Activity
Your job is to set down the stretch of entries that opens with the line containing "2023-10-09 06:24" and closes with the line containing "پس اگر تمام". Keep both end lines, copy each exactly, and add nothing.

★ ★ ★ ★

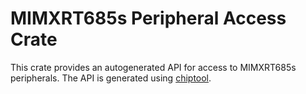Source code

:# MIMXRT685s Peripheral Access Crate

This crate provides an autogenerated API for access to MIMXRT685s
peripherals. The API is generated using
[chiptool](https://github.com/embassy-rs/chiptool).
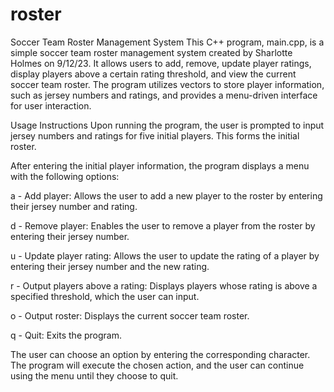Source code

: # roster

Soccer Team Roster Management System
This C++ program, main.cpp, is a simple soccer team roster management system created by Sharlotte Holmes on 9/12/23. It allows users to add, remove, update player ratings, display players above a certain rating threshold, and view the current soccer team roster. The program utilizes vectors to store player information, such as jersey numbers and ratings, and provides a menu-driven interface for user interaction.

Usage Instructions
Upon running the program, the user is prompted to input jersey numbers and ratings for five initial players. This forms the initial roster.

After entering the initial player information, the program displays a menu with the following options:

a - Add player: Allows the user to add a new player to the roster by entering their jersey number and rating.

d - Remove player: Enables the user to remove a player from the roster by entering their jersey number.

u - Update player rating: Allows the user to update the rating of a player by entering their jersey number and the new rating.

r - Output players above a rating: Displays players whose rating is above a specified threshold, which the user can input.

o - Output roster: Displays the current soccer team roster.

q - Quit: Exits the program.

The user can choose an option by entering the corresponding character. The program will execute the chosen action, and the user can continue using the menu until they choose to quit.

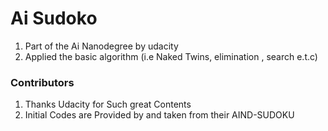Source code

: #   Ai Sudoko 
1. Part of the Ai Nanodegree by udacity 
2. Applied the basic algorithm (i.e Naked Twins, elimination , search e.t.c)










### Contributors 
1. Thanks Udacity for Such great Contents 
2. Initial Codes are Provided by and taken from their AIND-SUDOKU 
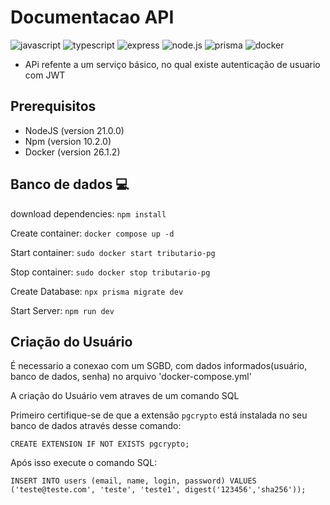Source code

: [JAVASCRIPT__BADGE]: https://img.shields.io/badge/Javascript-000?style=for-the-badge&logo=javascript
[TYPESCRIPT__BADGE]: https://img.shields.io/badge/typescript-D4FAFF?style=for-the-badge&logo=typescript
[EXPRESS__BADGE]: https://img.shields.io/badge/express-005CFE?style=for-the-badge&logo=express
[NODEJS__BADGE]: https://img.shields.io/badge/Node.js-43853D?style=for-the-badge&logo=node.js&logoColor=white
[PRISMA__BADGE]: https://img.shields.io/badge/Prisma-2D3748?style=for-the-badge&logo=prisma&logoColor=white
[DOCKER__BADGE]: https://img.shields.io/badge/Docker-2496ED?style=for-the-badge&logo=docker&logoColor=white

# Documentacao API

![javascript][JAVASCRIPT__BADGE]
![typescript][TYPESCRIPT__BADGE]
![express][EXPRESS__BADGE]
![node.js][NODEJS__BADGE]
![prisma][PRISMA__BADGE]
![docker][DOCKER__BADGE]

- APi refente a um serviço básico, no qual existe autenticação de usuario com JWT

## Prerequisitos

- NodeJS (version 21.0.0)
- Npm (version 10.2.0)
- Docker (version 26.1.2)

## Banco de dados 💻

download dependencies: `npm install`

Create container: `docker compose up -d`

Start container: `sudo docker start tributario-pg`

Stop container: `sudo docker stop tributario-pg`

Create Database: `npx prisma migrate dev`

Start Server: `npm run dev`

## Criação do Usuário

É necessario a conexao com um SGBD, com dados informados(usuário, banco de dados, senha) no arquivo 'docker-compose.yml'

A criação do Usuário vem atraves de um comando SQL

Primeiro certifique-se de que a extensão `pgcrypto` está instalada no seu banco de dados através desse comando:

`CREATE EXTENSION IF NOT EXISTS pgcrypto;`

Após isso execute o comando SQL:

`INSERT INTO users (email, name, login, password) VALUES ('teste@teste.com', 'teste', 'teste1', digest('123456','sha256'));`
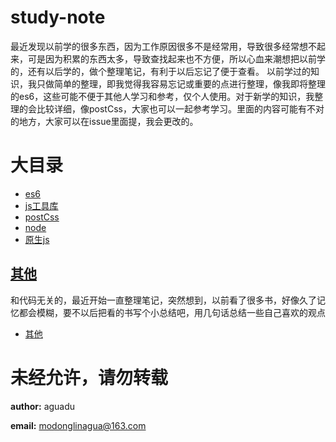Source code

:# study-note

最近发现以前学的很多东西，因为工作原因很多不是经常用，导致很多经常想不起来，可是因为积累的东西太多，导致查找起来也不方便，所以心血来潮想把以前学的，还有以后学的，做个整理笔记，有利于以后忘记了便于查看。
以前学过的知识，我只做简单的整理，即我觉得我容易忘记或重要的点进行整理，像我即将整理的es6，这些可能不便于其他人学习和参考，仅个人使用。对于新学的知识，我整理的会比较详细，像postCss，大家也可以一起参考学习。里面的内容可能有不对的地方，大家可以在issue里面提，我会更改的。


# 大目录

* [es6](/es6/README.md)
* [js工具库](/js工具库/README.md)
* [postCss](/postCss/README.md)
* [node](/node/README.md)
* [原生js](/原生js/README.md)


## [其他](/其他/README.md)

和代码无关的，最近开始一直整理笔记，突然想到，以前看了很多书，好像久了记忆都会模糊，要不以后把看的书写个小总结吧，用几句话总结一些自己喜欢的观点

* [其他](/其他/README.md)


# 未经允许，请勿转载

**author:** aguadu

**email:** modonglinagua@163.com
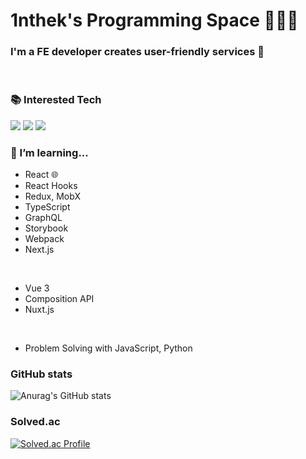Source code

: # 1nthek's Programming Space 🧑🏻‍💻

### I'm a FE developer creates user-friendly services 👋
<br>

### 📚 Interested Tech
<p align="left">
 <img src="https://img.shields.io/badge/Vue-informational?style=flat&logo=vue.js&logoColor=white&color=4FC08D"/>
 <img src="https://img.shields.io/badge/JavaScript-informational?style=flat&logo=JavaScript&logoColor=white&color=F7DF1E">
 <img src="https://img.shields.io/badge/Jest-informational?style=flat&logo=Jest&logoColor=white&color=C21325">
</p>

### 🌱 I’m learning...
- React 🌐
- React Hooks
- Redux, MobX
- TypeScript
- GraphQL
- Storybook
- Webpack
- Next.js
<br>

- Vue 3
- Composition API
- Nuxt.js
<br>

- Problem Solving with JavaScript, Python

### GitHub stats
![Anurag's GitHub stats](https://github-readme-stats.vercel.app/api?username=1nthek&theme=vue&show_icons=true)

### Solved.ac
[![Solved.ac Profile](http://mazassumnida.wtf/api/v2/generate_badge?boj=1nthek)](https://solved.ac/1nthek/)


<!--
**1nthek/1nthek** is a ✨ _special_ ✨ repository because its `README.md` (this file) appears on your GitHub profile.

Here are some ideas to get you started:

- 🔭 I’m currently working on ...
- 🌱 I’m currently learning ...
- 👯 I’m looking to collaborate on ...
- 🤔 I’m looking for help with ...
- 💬 Ask me about ...
- 📫 How to reach me: ...
- 😄 Pronouns: ...
- ⚡ Fun fact: ...
-->
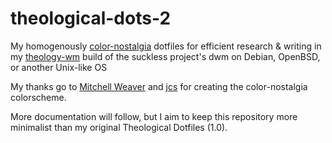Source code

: # theological-dots-2
My homogenously [color-nostalgia](https://github.com/mitchweaver/color-nostalgia) dotfiles for efficient research &amp; writing in my [theology-wm](https://github.com/historical-theology/theology-wm) build of the suckless project's dwm on Debian, OpenBSD, or another Unix-like OS

My thanks go to [Mitchell Weaver](https://github.com/mitchweaver) and [jcs](https://jcs.org/) for creating the color-nostalgia colorscheme.

More documentation will follow, but I aim to keep this repository more minimalist than my original Theological Dotfiles (1.0).
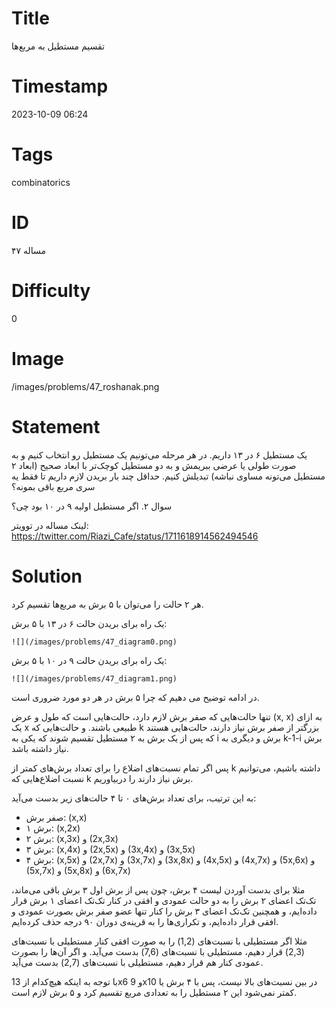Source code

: # Title
تقسیم مستطیل به مربع‌ها
# Timestamp
2023-10-09 06:24
# Tags
combinatorics
# ID
مساله ۴۷
# Difficulty
0
# Image
/images/problems/47_roshanak.png
# Statement
یک مستطیل ۶ در ۱۳ داریم. در هر مرحله می‌تونیم یک مستطیل رو انتخاب کنیم و  به صورت طولی یا عرضی ببریمش و به دو مستطیل کوچک‌تر با ابعاد صحیح (ابعاد ۲ مستطیل می‌تونه مساوی نباشه) تبدیلش کنیم. حداقل چند بار بریدن لازم داریم تا فقط یه سری مربع باقی بمونه؟

سوال ۲. اگر مستطیل اولیه ۹ در ۱۰ بود چی؟

لینک مساله در توویتر: https://twitter.com/Riazi_Cafe/status/1711618914562494546

# Solution

هر ۲ حالت را می‌توان با ۵ برش به مربع‌ها تقسیم کرد.

یک راه برای بریدن حالت ۶ در ۱۳ با ۵ برش:

    ![](/images/problems/47_diagram0.png)

یک راه برای بریدن حالت ۹ در ۱۰ با ۵ برش:

    ![](/images/problems/47_diagram1.png)

در ادامه توضیح می دهیم که چرا ۵ برش در هر دو مورد ضروری است.

تنها حالت‌هایی که صفر برش لازم دارد، حالت‌هایی است که طول و عرض (x, x) به ازای یک x طبیعی باشند.
و حالت‌هایی که k بزرگتر از صفر برش نیاز دارند، حالت‌هایی هستند که پس از یک برش به ۲ مستطیل تقسیم شوند که یکی به i برش و دیگری به k-1-i برش نیاز داشته باشد.

پس اگر تمام نسبت‌های اضلاع را برای تعداد برش‌های کمتر از k داشته باشیم، می‌توانیم نسبت اضلاع‌هایی که k برش نیاز دارند را دربیاوریم.

به این ترتیب، برای تعداد برش‌های ۰ تا ۴ حالت‌های زیر بدست می‌آید:

* صفر برش: (x,x)
* ۱ برش: (x,2x)
* ۲ برش: (x,3x) و (2x,3x)
* ۳ برش: (x,4x) و (2x,5x) و (3x,4x) و (3x,5x)
* ۴ برش: (x,5x) و (2x,7x) و (3x,7x) و (3x,8x) و (4x,5x) و (4x,7x) و (5x,6x) و (5x,7x) و (5x,8x) و (6x,7x)

مثلا برای بدست آوردن لیست ۴ برش، چون پس از برش اول ۳ برش باقی می‌ماند، تک‌تک اعضای ۲ برش را به دو حالت عمودی و افقی در کنار تک‌تک اعضای ۱ برش قرار داده‌ایم، و همچنین تک‌تک اعضای ۳ برش را کنار تنها عضو صفر برش بصورت عمودی و افقی قرار داده‌ایم، و تکراری‌ها را به قرینه‌ی دوران ۹۰ درجه حذف کرده‌ایم.

مثلا اگر مستطیلی با نسبت‌های (1,2) را به صورت افقی کنار مستطیلی با نسبت‌های (2,3) قرار دهیم، مستطیلی با نسبت‌های (7,6) بدست می‌آید. و اگر آن‌ها را بصورت عمودی کنار هم قرار دهیم، مستطیلی با نسبت‌های (2,7) بدست می‌آید.

با توجه به اینکه هیچ‌کدام از 13x6 و 9x10 در بین نسبت‌های بالا نیست، پس با ۴ برش یا کمتر نمی‌شود این ۲ مستطیل را به تعدادی مربع تقسیم کرد و ۵ برش لازم است.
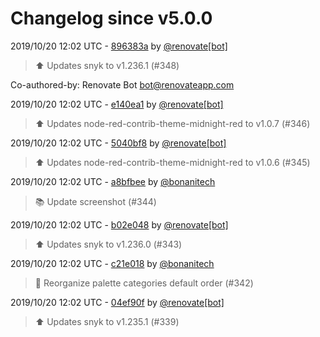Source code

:# Changelog since v5.0.0

2019/10/20 12:02 UTC - [896383a](https://github.com/hassio-addons/addon-node-red/commit/896383a1389aeea3578d7b4e2335ee8e54609a31) by [@renovate[bot]](https://github.com/apps/renovate)
> :arrow_up: Updates snyk to v1.236.1 (#348)



Co-authored-by: Renovate Bot <bot@renovateapp.com> 

2019/10/20 12:02 UTC - [e140ea1](https://github.com/hassio-addons/addon-node-red/commit/e140ea1dc57692c940978ae251803beb49691251) by [@renovate[bot]](https://github.com/apps/renovate)
> :arrow_up: Updates node-red-contrib-theme-midnight-red to v1.0.7 (#346) 

2019/10/20 12:02 UTC - [5040bf8](https://github.com/hassio-addons/addon-node-red/commit/5040bf89dc456cc1f056aabb946598b1c99bab89) by [@renovate[bot]](https://github.com/apps/renovate)
> :arrow_up: Updates node-red-contrib-theme-midnight-red to v1.0.6 (#345) 

2019/10/20 12:02 UTC - [a8bfbee](https://github.com/hassio-addons/addon-node-red/commit/a8bfbeeba1a49f42c743a42436d73303812fa29c) by [@bonanitech](https://github.com/bonanitech)
> :books: Update screenshot (#344) 

2019/10/20 12:02 UTC - [b02e048](https://github.com/hassio-addons/addon-node-red/commit/b02e048124709321fc129f43efb85b0fc7b1bf0c) by [@renovate[bot]](https://github.com/apps/renovate)
> :arrow_up: Updates snyk to v1.236.0 (#343) 

2019/10/20 12:02 UTC - [c21e018](https://github.com/hassio-addons/addon-node-red/commit/c21e01896143b3d4d05fb1248615027bd46933b4) by [@bonanitech](https://github.com/bonanitech)
> :hammer: Reorganize palette categories default order (#342) 

2019/10/20 12:02 UTC - [04ef90f](https://github.com/hassio-addons/addon-node-red/commit/04ef90fabc43a2d2c29f597920765c0152fb8af3) by [@renovate[bot]](https://github.com/apps/renovate)
> :arrow_up: Updates snyk to v1.235.1 (#339)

★ ★ ★ ★

Output of the exercise
2023-10-09 06:24
# Tags
combinatorics
# ID
مساله ۴۷
# Difficulty
0
# Image
/images/problems/47_roshanak.png
# Statement
یک مستطیل ۶ در ۱۳ داریم. در هر مرحله می‌تونیم یک مستطیل رو انتخاب کنیم و  به صورت طولی یا عرضی ببریمش و به دو مستطیل کوچک‌تر با ابعاد صحیح (ابعاد ۲ مستطیل می‌تونه مساوی نباشه) تبدیلش کنیم. حداقل چند بار بریدن لازم داریم تا فقط یه سری مربع باقی بمونه؟

سوال ۲. اگر مستطیل اولیه ۹ در ۱۰ بود چی؟

لینک مساله در توویتر: https://twitter.com/Riazi_Cafe/status/1711618914562494546

# Solution

هر ۲ حالت را می‌توان با ۵ برش به مربع‌ها تقسیم کرد.

یک راه برای بریدن حالت ۶ در ۱۳ با ۵ برش:

    ![](/images/problems/47_diagram0.png)

یک راه برای بریدن حالت ۹ در ۱۰ با ۵ برش:

    ![](/images/problems/47_diagram1.png)

در ادامه توضیح می دهیم که چرا ۵ برش در هر دو مورد ضروری است.

تنها حالت‌هایی که صفر برش لازم دارد، حالت‌هایی است که طول و عرض (x, x) به ازای یک x طبیعی باشند.
و حالت‌هایی که k بزرگتر از صفر برش نیاز دارند، حالت‌هایی هستند که پس از یک برش به ۲ مستطیل تقسیم شوند که یکی به i برش و دیگری به k-1-i برش نیاز داشته باشد.

پس اگر تمام نسبت‌های اضلاع را برای تعداد برش‌های کمتر از k داشته باشیم، می‌توانیم نسبت اضلاع‌هایی که k برش نیاز دارند را دربیاوریم.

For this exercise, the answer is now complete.